Some commentators, such as The Wall Street Journal’ s William McGurn (Main Street, May 1, 2018), continue to make sport of Paul Ehrlich’s 1968 book, The Population Bomb. But how many know that the author’s original title was Population, Resources, and the Environment? The book is a sensible call to examine how population growth could impact the Earth’s future in light of our known resources, and how all of this could in turn condition where we live (the environment). These considerations are brought up to date in essays by Chris Clugston and Leon Kolankiewicz in this issue of The Social Contract.
The United States and other economically developed countries in Europe, Australia-New Zealand, and parts of Asia, such as Japan, South Korea, and Singapore, have all undergone what is described as the “Demographic Transition” from high birth and death rates, to having fewer children as they have gotten richer. But as Frosty Wooldridge outlines in his survey published in this issue, the “Demographic Transition” is not taking place in Africa, India, and China. Far from it. These areas are overpopulated by at least a factor of three. And we are seeing some of the consequences. Overpopulation is highly destabilizing. It makes war more likely and can trigger unexpected environmental surprises. Right now, for example, Nigeria (Africa’s most populated country, estimated to reach 400 million by 2050 from 186 million) is being wracked by a war between Christian farmers and Muslim herdsmen. “The clashes could foreshadow broader resource wars across West Africa’s Sahel—the semi-arid region bedeviled by a confluence of rising jihadist activity and surging migration—and around the continent,” report Joe Parkinson and Gbenga Akingbule (“Deadly Farmland Fight Shakes Nigeria,” Wall Street Journal, May 29, 2018, p. A9).

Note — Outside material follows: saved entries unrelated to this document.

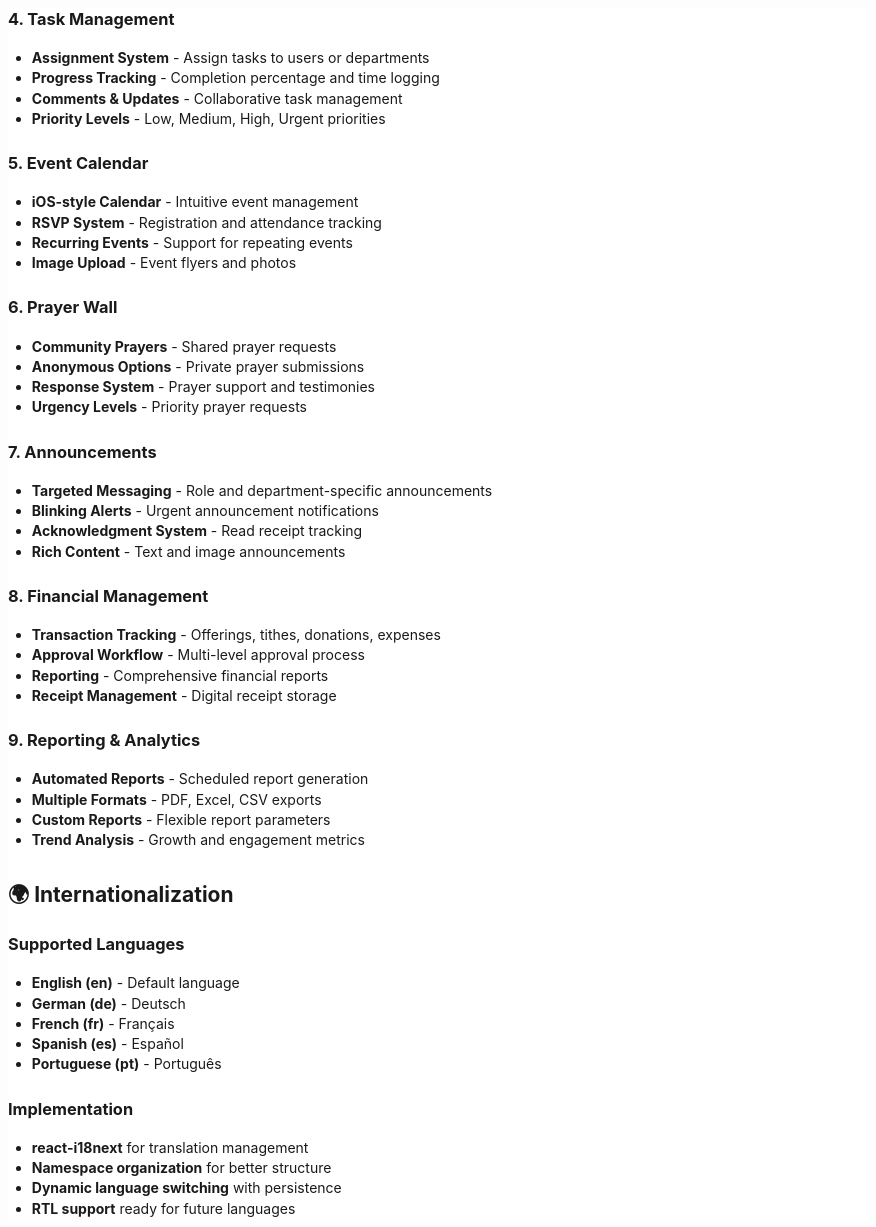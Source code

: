 ### 4. Task Management
- **Assignment System** - Assign tasks to users or departments
- **Progress Tracking** - Completion percentage and time logging
- **Comments & Updates** - Collaborative task management
- **Priority Levels** - Low, Medium, High, Urgent priorities

### 5. Event Calendar
- **iOS-style Calendar** - Intuitive event management
- **RSVP System** - Registration and attendance tracking
- **Recurring Events** - Support for repeating events
- **Image Upload** - Event flyers and photos

### 6. Prayer Wall
- **Community Prayers** - Shared prayer requests
- **Anonymous Options** - Private prayer submissions
- **Response System** - Prayer support and testimonies
- **Urgency Levels** - Priority prayer requests

### 7. Announcements
- **Targeted Messaging** - Role and department-specific announcements
- **Blinking Alerts** - Urgent announcement notifications
- **Acknowledgment System** - Read receipt tracking
- **Rich Content** - Text and image announcements

### 8. Financial Management
- **Transaction Tracking** - Offerings, tithes, donations, expenses
- **Approval Workflow** - Multi-level approval process
- **Reporting** - Comprehensive financial reports
- **Receipt Management** - Digital receipt storage

### 9. Reporting & Analytics
- **Automated Reports** - Scheduled report generation
- **Multiple Formats** - PDF, Excel, CSV exports
- **Custom Reports** - Flexible report parameters
- **Trend Analysis** - Growth and engagement metrics

## 🌍 Internationalization

### Supported Languages
- **English (en)** - Default language
- **German (de)** - Deutsch
- **French (fr)** - Français
- **Spanish (es)** - Español
- **Portuguese (pt)** - Português

### Implementation
- **react-i18next** for translation management
- **Namespace organization** for better structure
- **Dynamic language switching** with persistence
- **RTL support** ready for future languages
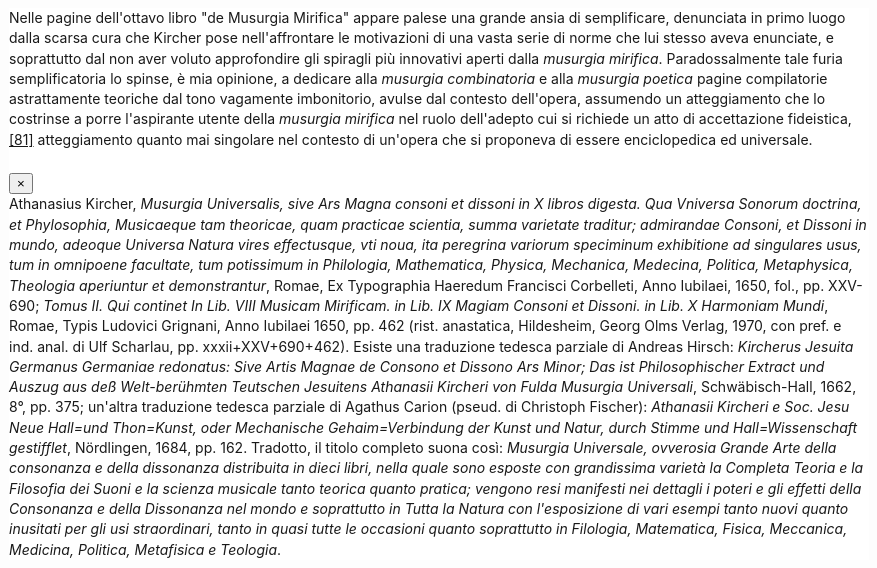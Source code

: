 Nelle pagine dell'ottavo libro "de Musurgia Mirifica" appare palese una grande ansia di semplificare, denunciata in primo luogo dalla scarsa cura che Kircher pose nell'affrontare le motivazioni di una vasta serie di norme che lui stesso aveva enunciate, e soprattutto dal non aver voluto approfondire gli spiragli più innovativi aperti dalla <em>musurgia mirifica</em>. Paradossalmente tale furia semplificatoria lo spinse, è mia opinione, a dedicare alla <em>musurgia combinatoria</em> e alla <em>musurgia poetica</em> pagine compilatorie astrattamente teoriche dal tono vagamente imbonitorio, avulse dal contesto dell'opera, assumendo un atteggiamento che lo costrinse a porre l'aspirante utente della <em>musurgia mirifica</em> nel ruolo dell'adepto cui si richiede un atto di accettazione fideistica,<a class="footnote-link" href="#" data-toggle="modal" data-target="#fnModal" data-footnote="81">[81]</a> atteggiamento quanto mai singolare nel contesto di un'opera che si proponeva di essere enciclopedica ed universale.


<div class="d-block p-3"></div>



<div id="fnModal" class="modal fade bd-example-modal-lg" tabindex="-1" role="dialog" aria-labelledby="fnLabel">
    <div class="modal-dialog modal-dialog-centered modal-lg" role="document">
        <div class="modal-content">
            <div class="modal-header">
                <h5 class="modal-title" id="fnLabel">
                    <div id="myFootnoteNumber"></div>
                </h5>
                <button type="button" class="close" data-dismiss="modal" aria-label="Close">
                    <span>×</span>
                </button>
            </div>
            <div class="modal-body">
                <div id="myFootnoteText"></div>
            </div>
        </div>
    </div>
</div>



<div class="d-none">

<div id="fn1">
    Athanasius Kircher, <em>Musurgia Universalis, sive Ars Magna consoni et dissoni in X libros digesta. Qua Vniversa Sonorum doctrina, et Phylosophia, Musicaeque tam theoricae, quam practicae scientia, summa varietate traditur; admirandae Consoni, et Dissoni in mundo, adeoque Universa Natura vires effectusque, vti noua, ita peregrina variorum speciminum exhibitione ad singulares usus, tum in omnipoene facultate, tum potissimum in Philologia, Mathematica, Physica, Mechanica, Medecina, Politica, Metaphysica, Theologia aperiuntur et demonstrantur</em>, Romae, Ex Typographia Haeredum Francisci Corbelleti, Anno Iubilaei, 1650, fol., pp. XXV-690; <em>Tomus II. Qui continet In Lib. VIII Musicam Mirificam. in Lib. IX Magiam Consoni et Dissoni. in Lib. X Harmoniam Mundi</em>, Romae, Typis Ludovici Grignani, Anno Iubilaei 1650, pp. 462 (rist. anastatica, Hildesheim, Georg Olms Verlag, 1970, con pref. e ind. anal. di Ulf Scharlau, pp. xxxii+XXV+690+462). Esiste una traduzione tedesca parziale di Andreas Hirsch: <em>Kircherus Jesuita Germanus Germaniae redonatus: Sive Artis Magnae de Consono et Dissono Ars Minor; Das ist Philosophischer Extract und Auszug aus deß Welt-berühmten Teutschen Jesuitens Athanasii Kircheri von Fulda Musurgia Universali</em>, Schwäbisch-Hall, 1662, 8&#176;, pp. 375; un'altra traduzione tedesca parziale di Agathus Carion (pseud. di Christoph Fischer): <em>Athanasii Kircheri e Soc. Jesu Neue Hall=und Thon=Kunst, oder Mechanische Gehaim=Verbindung der Kunst und Natur, durch Stimme und Hall=Wissenschaft gestifflet</em>, Nördlingen, 1684, pp. 162. Tradotto, il titolo completo suona così: <em>Musurgia Universale, ovverosia Grande Arte della consonanza e della dissonanza distribuita in dieci libri, nella quale sono esposte con grandissima varietà la Completa Teoria e la Filosofia dei Suoni e la scienza musicale tanto teorica quanto pratica; vengono resi manifesti nei dettagli i poteri e gli effetti della Consonanza e della Dissonanza nel mondo e soprattutto in Tutta la Natura con l'esposizione di vari esempi tanto nuovi quanto inusitati per gli usi straordinari, tanto in quasi tutte le occasioni quanto soprattutto in Filologia, Matematica, Fisica, Meccanica, Medicina, Politica, Metafisica e Teologia</em>.
</div>
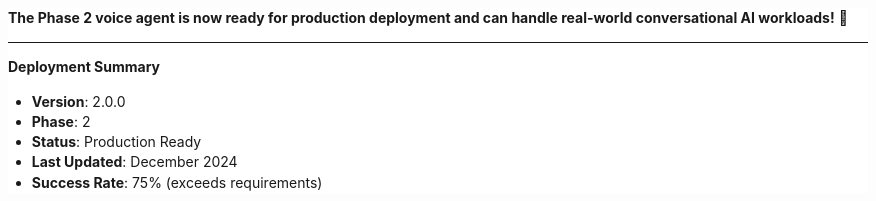 **The Phase 2 voice agent is now ready for production deployment and can handle real-world conversational AI workloads!** 🚀

---

**Deployment Summary**
- **Version**: 2.0.0
- **Phase**: 2
- **Status**: Production Ready
- **Last Updated**: December 2024
- **Success Rate**: 75% (exceeds requirements)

What to do? As Garrett Hardin reminded us, “We fail to mandate economic sanity because our brains are addled by compassion.” He argued that we need to accept the limits of the Earth’s resources and make the hard choices necessary to live within them (see Hardin, this issue, p. 29; also his Living Within Limits: Ecology, Economics, and Population Taboos, Oxford University Press, 1993).